Consideramos que essa pesquisa abre caminhos para se entender como a política de formação produz (novas/velhas) práticas escolares, e ainda, como a ideologia inclusiva dirige a formação de professores, pervertendo o Decreto 5,626/05 (BRASIL), ou ainda, produzindo matrizes distintas políticas pautadas na perspectiva inclusiva. E como análise final observa-se que a disciplina de Libras, em muitos espaços, tem sido promovida como instrumento de “inclusão”. Essa reflexão foi realizada em uma amostra pequena, nas universidades federais do Estado de São Paulo, apontando um recorte de análise de uma das universidades que oferece o curso de pedagogia, mas pode ser expandida para outras realidades.

Notas

3 Proposta apresentada em projetos de pesquisa. Nessa pesquisa analisamos resultados de pesquisa ofertados no Estado de São Paulo, em escolas públicas da rede municipal. Para um aprofundamento melhor verificar os estudos na Obra “Escola e Diferença: caminhos para educação bilíngue de surdos”. As referências encontram-se no texto.

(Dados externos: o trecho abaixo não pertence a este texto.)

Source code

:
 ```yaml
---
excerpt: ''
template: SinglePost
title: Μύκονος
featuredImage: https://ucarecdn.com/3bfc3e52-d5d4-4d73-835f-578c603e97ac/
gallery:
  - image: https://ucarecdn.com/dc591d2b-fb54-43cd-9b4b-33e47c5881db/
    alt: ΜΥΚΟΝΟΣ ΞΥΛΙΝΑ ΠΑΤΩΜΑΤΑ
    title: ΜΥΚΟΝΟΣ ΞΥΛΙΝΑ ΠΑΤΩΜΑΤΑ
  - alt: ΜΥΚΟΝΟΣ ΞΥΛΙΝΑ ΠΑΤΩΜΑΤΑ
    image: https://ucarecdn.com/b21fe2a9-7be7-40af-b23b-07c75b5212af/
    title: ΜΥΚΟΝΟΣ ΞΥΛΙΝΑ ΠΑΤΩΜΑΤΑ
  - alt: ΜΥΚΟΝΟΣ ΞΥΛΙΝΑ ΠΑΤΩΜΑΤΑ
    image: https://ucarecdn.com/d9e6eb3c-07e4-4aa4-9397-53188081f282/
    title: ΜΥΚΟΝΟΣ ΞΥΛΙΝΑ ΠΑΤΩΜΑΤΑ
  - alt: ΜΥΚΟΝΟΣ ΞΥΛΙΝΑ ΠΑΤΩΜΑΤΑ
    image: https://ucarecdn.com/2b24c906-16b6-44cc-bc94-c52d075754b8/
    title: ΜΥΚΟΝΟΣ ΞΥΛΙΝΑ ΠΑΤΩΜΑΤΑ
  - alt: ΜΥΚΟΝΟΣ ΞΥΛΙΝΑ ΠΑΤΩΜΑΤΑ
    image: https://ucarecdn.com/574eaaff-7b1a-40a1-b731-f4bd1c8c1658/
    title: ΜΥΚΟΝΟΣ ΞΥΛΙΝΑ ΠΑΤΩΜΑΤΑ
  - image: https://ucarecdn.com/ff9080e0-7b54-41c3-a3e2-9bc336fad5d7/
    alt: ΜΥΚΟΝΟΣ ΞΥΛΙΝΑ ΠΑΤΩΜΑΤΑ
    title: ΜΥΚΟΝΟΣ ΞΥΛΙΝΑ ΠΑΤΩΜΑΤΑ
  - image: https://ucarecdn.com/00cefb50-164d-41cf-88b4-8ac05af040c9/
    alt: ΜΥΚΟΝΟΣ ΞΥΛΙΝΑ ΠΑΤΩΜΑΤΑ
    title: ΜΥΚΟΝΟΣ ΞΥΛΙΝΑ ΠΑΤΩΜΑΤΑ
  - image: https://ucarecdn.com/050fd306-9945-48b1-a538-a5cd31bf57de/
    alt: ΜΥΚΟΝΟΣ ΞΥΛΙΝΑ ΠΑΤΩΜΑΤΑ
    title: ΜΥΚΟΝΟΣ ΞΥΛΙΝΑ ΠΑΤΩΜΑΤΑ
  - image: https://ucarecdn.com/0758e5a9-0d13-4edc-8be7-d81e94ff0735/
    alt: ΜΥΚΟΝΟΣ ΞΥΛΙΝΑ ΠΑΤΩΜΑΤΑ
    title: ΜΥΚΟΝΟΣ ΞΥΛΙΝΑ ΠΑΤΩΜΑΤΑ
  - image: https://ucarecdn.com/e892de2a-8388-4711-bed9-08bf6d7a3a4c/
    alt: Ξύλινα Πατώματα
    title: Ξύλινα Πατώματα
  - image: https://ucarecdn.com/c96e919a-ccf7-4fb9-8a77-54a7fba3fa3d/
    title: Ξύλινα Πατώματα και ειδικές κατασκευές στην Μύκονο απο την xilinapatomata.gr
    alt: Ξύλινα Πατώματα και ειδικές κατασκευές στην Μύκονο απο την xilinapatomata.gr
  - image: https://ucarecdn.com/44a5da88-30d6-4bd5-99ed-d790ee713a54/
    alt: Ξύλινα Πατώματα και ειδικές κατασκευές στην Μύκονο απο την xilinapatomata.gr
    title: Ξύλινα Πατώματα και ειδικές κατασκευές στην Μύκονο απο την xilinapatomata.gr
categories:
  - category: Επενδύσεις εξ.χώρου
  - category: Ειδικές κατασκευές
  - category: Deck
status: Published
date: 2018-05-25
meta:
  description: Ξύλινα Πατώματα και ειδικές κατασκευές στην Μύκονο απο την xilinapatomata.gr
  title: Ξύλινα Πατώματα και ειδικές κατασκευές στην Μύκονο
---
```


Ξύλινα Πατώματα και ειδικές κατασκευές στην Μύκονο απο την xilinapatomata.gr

4 Usaremos variadas nomenclaturas: sala de instrução em Libras, sala Língua de instrução Libras ou ainda, sala Libras como língua de instrução, no entanto, se referem ao mesmo movimento. Salas de uso da língua de sinais como língua de relações pedagógicas. As várias nomenclaturas aparecem em pesquisas.
5 Ressalta-se novamente que no trabalho de conclusão de curso foram analisadas três universidades. No entanto, para esse artigo recortamos apenas as análises realizadas na proposta curricular de uma universidade, U1. Optamos pelo uso de sigla para representar a Universidade analisada para não criar nenhum tipo de constrangimento, já que a identidade do local não importa para as análises. Para os interessados, indicamos a leitura do trabalho na íntegra.